= Beginning of Section =
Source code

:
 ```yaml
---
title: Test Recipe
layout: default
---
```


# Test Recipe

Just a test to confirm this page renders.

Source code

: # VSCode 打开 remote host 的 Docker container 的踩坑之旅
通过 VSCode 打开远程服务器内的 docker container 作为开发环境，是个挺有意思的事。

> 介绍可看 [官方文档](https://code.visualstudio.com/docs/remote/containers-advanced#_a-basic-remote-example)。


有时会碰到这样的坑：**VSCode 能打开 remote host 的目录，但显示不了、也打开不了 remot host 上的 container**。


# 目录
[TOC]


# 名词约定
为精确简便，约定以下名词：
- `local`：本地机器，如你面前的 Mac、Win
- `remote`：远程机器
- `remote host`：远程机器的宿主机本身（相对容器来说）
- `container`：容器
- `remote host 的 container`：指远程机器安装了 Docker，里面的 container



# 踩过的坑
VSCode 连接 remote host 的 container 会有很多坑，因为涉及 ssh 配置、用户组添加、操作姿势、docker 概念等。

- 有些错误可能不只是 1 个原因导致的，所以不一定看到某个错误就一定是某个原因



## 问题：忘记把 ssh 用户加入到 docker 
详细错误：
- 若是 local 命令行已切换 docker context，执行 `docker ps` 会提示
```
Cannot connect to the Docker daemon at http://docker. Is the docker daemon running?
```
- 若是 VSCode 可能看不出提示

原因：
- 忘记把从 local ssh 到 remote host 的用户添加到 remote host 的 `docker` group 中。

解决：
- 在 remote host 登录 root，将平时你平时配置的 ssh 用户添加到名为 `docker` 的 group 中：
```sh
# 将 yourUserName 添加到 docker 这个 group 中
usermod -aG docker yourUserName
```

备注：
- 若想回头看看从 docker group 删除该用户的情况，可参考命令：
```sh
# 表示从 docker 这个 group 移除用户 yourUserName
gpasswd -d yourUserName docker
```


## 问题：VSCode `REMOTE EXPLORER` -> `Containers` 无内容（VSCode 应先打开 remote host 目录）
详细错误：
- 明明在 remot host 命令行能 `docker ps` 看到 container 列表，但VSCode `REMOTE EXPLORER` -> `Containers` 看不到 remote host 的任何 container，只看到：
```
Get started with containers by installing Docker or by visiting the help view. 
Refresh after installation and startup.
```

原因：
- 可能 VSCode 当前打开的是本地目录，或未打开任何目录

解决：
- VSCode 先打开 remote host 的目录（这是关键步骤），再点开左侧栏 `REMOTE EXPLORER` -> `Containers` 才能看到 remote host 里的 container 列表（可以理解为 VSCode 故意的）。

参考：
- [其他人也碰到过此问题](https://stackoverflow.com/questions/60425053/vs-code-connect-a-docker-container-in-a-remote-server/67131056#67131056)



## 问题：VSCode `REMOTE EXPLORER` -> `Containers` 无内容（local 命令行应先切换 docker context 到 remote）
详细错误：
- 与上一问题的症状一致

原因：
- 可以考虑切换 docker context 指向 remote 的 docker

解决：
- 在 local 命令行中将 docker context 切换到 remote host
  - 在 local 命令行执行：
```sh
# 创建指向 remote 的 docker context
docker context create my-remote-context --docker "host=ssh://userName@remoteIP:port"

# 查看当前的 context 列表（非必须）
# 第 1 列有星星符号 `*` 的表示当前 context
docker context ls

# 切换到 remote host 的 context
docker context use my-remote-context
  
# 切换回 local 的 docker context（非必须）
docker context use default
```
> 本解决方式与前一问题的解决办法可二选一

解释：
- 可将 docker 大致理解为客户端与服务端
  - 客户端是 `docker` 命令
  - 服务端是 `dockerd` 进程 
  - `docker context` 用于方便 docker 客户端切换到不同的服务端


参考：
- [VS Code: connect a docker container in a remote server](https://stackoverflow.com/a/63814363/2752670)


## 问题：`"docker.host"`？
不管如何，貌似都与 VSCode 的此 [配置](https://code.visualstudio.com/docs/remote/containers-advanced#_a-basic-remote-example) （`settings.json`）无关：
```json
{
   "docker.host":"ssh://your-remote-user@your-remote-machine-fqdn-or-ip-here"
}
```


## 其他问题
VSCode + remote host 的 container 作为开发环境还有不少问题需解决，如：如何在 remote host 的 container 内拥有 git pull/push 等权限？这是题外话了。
= End of Section =
* **TASK REQUIREMENTS**:
Throughout the material above, report each line holding the word "EXPLORER".

* **EXERCISE RESPONSE**:
## 问题：VSCode `REMOTE EXPLORER` -> `Containers` 无内容（VSCode 应先打开 remote host 目录）
- 明明在 remot host 命令行能 `docker ps` 看到 container 列表，但VSCode `REMOTE EXPLORER` -> `Containers` 看不到 remote host 的任何 container，只看到：
- VSCode 先打开 remote host 的目录（这是关键步骤），再点开左侧栏 `REMOTE EXPLORER` -> `Containers` 才能看到 remote host 里的 container 列表（可以理解为 VSCode 故意的）。
## 问题：VSCode `REMOTE EXPLORER` -> `Containers` 无内容（local 命令行应先切换 docker context 到 remote）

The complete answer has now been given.